→ **Task to complete**:
The copy you give must match the records exactly, except that it holds no images.

→ **Material provided**:
══════════

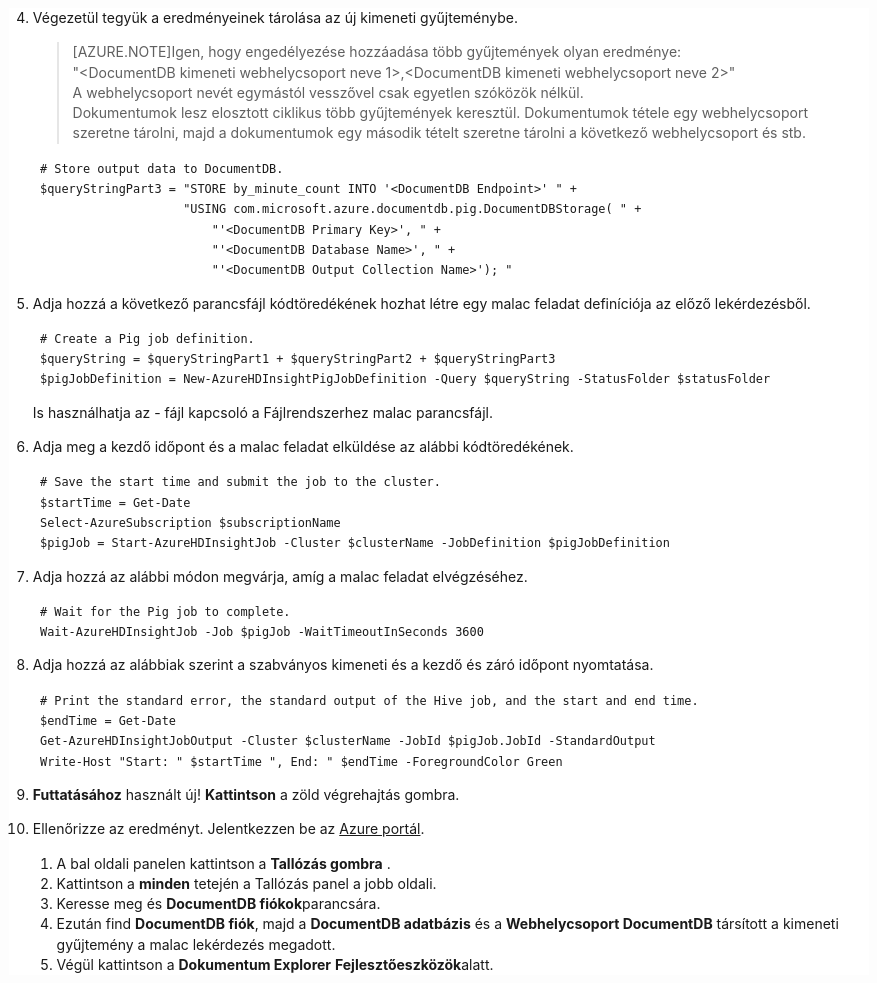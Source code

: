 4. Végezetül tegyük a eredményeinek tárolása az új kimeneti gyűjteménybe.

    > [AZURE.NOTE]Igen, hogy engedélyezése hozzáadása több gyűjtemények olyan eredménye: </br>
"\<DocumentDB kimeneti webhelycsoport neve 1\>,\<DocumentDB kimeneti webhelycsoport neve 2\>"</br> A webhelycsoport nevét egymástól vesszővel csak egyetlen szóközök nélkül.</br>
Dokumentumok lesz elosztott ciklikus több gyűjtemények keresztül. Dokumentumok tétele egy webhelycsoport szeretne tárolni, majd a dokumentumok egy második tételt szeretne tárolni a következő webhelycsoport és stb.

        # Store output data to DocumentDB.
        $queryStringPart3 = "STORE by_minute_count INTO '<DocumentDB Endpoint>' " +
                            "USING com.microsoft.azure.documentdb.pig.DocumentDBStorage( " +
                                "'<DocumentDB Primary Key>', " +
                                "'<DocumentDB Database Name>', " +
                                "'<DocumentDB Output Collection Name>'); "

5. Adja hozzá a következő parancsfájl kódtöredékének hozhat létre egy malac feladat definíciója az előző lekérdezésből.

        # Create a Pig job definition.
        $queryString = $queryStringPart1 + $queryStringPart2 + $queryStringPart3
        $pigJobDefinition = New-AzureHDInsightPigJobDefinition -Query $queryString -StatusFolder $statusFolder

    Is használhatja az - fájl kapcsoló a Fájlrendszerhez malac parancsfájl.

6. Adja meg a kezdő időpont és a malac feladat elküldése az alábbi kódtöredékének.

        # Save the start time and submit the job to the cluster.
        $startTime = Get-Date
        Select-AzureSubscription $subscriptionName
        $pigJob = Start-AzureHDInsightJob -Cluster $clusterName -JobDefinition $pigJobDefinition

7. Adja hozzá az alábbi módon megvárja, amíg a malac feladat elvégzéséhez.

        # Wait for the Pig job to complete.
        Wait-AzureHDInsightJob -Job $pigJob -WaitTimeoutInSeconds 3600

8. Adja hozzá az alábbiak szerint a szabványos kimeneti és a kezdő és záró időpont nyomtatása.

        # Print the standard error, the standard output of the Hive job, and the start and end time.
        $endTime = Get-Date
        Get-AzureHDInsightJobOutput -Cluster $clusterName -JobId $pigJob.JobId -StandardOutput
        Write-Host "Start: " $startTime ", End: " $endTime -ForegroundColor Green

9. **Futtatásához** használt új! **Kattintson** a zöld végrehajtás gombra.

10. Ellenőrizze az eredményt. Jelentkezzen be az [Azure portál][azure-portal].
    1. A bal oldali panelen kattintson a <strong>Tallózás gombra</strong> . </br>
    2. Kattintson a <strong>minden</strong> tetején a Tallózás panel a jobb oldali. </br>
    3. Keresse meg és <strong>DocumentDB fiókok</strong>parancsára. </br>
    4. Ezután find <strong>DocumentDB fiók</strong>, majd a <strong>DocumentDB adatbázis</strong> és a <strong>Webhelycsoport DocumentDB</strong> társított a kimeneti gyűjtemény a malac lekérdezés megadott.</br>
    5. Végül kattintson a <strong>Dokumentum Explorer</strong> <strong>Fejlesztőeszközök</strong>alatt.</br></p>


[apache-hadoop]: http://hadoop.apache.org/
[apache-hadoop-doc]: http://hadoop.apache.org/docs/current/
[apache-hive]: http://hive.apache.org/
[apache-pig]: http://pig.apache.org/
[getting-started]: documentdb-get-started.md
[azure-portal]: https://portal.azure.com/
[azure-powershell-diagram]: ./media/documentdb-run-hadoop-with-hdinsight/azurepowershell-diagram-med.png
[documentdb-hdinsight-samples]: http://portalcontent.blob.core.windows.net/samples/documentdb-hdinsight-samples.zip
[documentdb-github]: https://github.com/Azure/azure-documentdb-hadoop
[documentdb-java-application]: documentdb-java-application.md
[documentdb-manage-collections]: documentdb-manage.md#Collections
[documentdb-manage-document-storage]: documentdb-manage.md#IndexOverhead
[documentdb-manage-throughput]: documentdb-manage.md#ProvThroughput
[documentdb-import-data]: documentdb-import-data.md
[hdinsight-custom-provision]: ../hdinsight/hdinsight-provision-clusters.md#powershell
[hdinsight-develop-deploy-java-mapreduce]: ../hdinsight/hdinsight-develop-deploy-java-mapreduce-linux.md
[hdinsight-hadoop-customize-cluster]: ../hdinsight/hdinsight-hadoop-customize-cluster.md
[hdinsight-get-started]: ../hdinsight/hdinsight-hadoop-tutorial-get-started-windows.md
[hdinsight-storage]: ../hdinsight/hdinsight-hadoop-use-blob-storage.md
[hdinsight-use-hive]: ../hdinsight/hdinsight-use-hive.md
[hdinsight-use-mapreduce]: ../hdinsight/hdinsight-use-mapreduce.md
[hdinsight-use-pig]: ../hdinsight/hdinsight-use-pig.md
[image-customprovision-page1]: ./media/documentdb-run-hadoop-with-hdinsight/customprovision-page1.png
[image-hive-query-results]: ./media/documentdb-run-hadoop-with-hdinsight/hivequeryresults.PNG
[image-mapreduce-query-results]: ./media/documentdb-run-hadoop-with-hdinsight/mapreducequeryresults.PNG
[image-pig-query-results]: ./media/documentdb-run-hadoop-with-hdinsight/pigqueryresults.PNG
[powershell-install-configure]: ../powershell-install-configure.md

══════════

→ **Your response**:
Source code

: 4. Végezetül tegyük a eredményeinek tárolása az új kimeneti gyűjteménybe.

    > [AZURE.NOTE]Igen, hogy engedélyezése hozzáadása több gyűjtemények olyan eredménye: </br>
"\<DocumentDB kimeneti webhelycsoport neve 1\>,\<DocumentDB kimeneti webhelycsoport neve 2\>"</br> A webhelycsoport nevét egymástól vesszővel csak egyetlen szóközök nélkül.</br>
Dokumentumok lesz elosztott ciklikus több gyűjtemények keresztül. Dokumentumok tétele egy webhelycsoport szeretne tárolni, majd a dokumentumok egy második tételt szeretne tárolni a következő webhelycsoport és stb.

        # Store output data to DocumentDB.
        $queryStringPart3 = "STORE by_minute_count INTO '<DocumentDB Endpoint>' " +
                            "USING com.microsoft.azure.documentdb.pig.DocumentDBStorage( " +
                                "'<DocumentDB Primary Key>', " +
                                "'<DocumentDB Database Name>', " +
                                "'<DocumentDB Output Collection Name>'); "

5. Adja hozzá a következő parancsfájl kódtöredékének hozhat létre egy malac feladat definíciója az előző lekérdezésből.

        # Create a Pig job definition.
        $queryString = $queryStringPart1 + $queryStringPart2 + $queryStringPart3
        $pigJobDefinition = New-AzureHDInsightPigJobDefinition -Query $queryString -StatusFolder $statusFolder

    Is használhatja az - fájl kapcsoló a Fájlrendszerhez malac parancsfájl.

6. Adja meg a kezdő időpont és a malac feladat elküldése az alábbi kódtöredékének.

        # Save the start time and submit the job to the cluster.
        $startTime = Get-Date
        Select-AzureSubscription $subscriptionName
        $pigJob = Start-AzureHDInsightJob -Cluster $clusterName -JobDefinition $pigJobDefinition

7. Adja hozzá az alábbi módon megvárja, amíg a malac feladat elvégzéséhez.

        # Wait for the Pig job to complete.
        Wait-AzureHDInsightJob -Job $pigJob -WaitTimeoutInSeconds 3600

8. Adja hozzá az alábbiak szerint a szabványos kimeneti és a kezdő és záró időpont nyomtatása.

        # Print the standard error, the standard output of the Hive job, and the start and end time.
        $endTime = Get-Date
        Get-AzureHDInsightJobOutput -Cluster $clusterName -JobId $pigJob.JobId -StandardOutput
        Write-Host "Start: " $startTime ", End: " $endTime -ForegroundColor Green

9. **Futtatásához** használt új! **Kattintson** a zöld végrehajtás gombra.

10. Ellenőrizze az eredményt. Jelentkezzen be az [Azure portál][azure-portal].
    1. A bal oldali panelen kattintson a <strong>Tallózás gombra</strong> . </br>
    2. Kattintson a <strong>minden</strong> tetején a Tallózás panel a jobb oldali. </br>
    3. Keresse meg és <strong>DocumentDB fiókok</strong>parancsára. </br>
    4. Ezután find <strong>DocumentDB fiók</strong>, majd a <strong>DocumentDB adatbázis</strong> és a <strong>Webhelycsoport DocumentDB</strong> társított a kimeneti gyűjtemény a malac lekérdezés megadott.</br>
    5. Végül kattintson a <strong>Dokumentum Explorer</strong> <strong>Fejlesztőeszközök</strong>alatt.</br></p>


[apache-hadoop]: http://hadoop.apache.org/
[apache-hadoop-doc]: http://hadoop.apache.org/docs/current/
[apache-hive]: http://hive.apache.org/
[apache-pig]: http://pig.apache.org/
[getting-started]: documentdb-get-started.md
[azure-portal]: https://portal.azure.com/
[azure-powershell-diagram]: ./media/documentdb-run-hadoop-with-hdinsight/azurepowershell-diagram-med.png
[documentdb-hdinsight-samples]: http://portalcontent.blob.core.windows.net/samples/documentdb-hdinsight-samples.zip
[documentdb-github]: https://github.com/Azure/azure-documentdb-hadoop
[documentdb-java-application]: documentdb-java-application.md
[documentdb-manage-collections]: documentdb-manage.md#Collections
[documentdb-manage-document-storage]: documentdb-manage.md#IndexOverhead
[documentdb-manage-throughput]: documentdb-manage.md#ProvThroughput
[documentdb-import-data]: documentdb-import-data.md
[hdinsight-custom-provision]: ../hdinsight/hdinsight-provision-clusters.md#powershell
[hdinsight-develop-deploy-java-mapreduce]: ../hdinsight/hdinsight-develop-deploy-java-mapreduce-linux.md
[hdinsight-hadoop-customize-cluster]: ../hdinsight/hdinsight-hadoop-customize-cluster.md
[hdinsight-get-started]: ../hdinsight/hdinsight-hadoop-tutorial-get-started-windows.md
[hdinsight-storage]: ../hdinsight/hdinsight-hadoop-use-blob-storage.md
[hdinsight-use-hive]: ../hdinsight/hdinsight-use-hive.md
[hdinsight-use-mapreduce]: ../hdinsight/hdinsight-use-mapreduce.md
[hdinsight-use-pig]: ../hdinsight/hdinsight-use-pig.md
[image-customprovision-page1]: ./media/documentdb-run-hadoop-with-hdinsight/customprovision-page1.png
[image-hive-query-results]: ./media/documentdb-run-hadoop-with-hdinsight/hivequeryresults.PNG
[image-mapreduce-query-results]: ./media/documentdb-run-hadoop-with-hdinsight/mapreducequeryresults.PNG
[image-pig-query-results]: ./media/documentdb-run-hadoop-with-hdinsight/pigqueryresults.PNG
[powershell-install-configure]: ../powershell-install-configure.md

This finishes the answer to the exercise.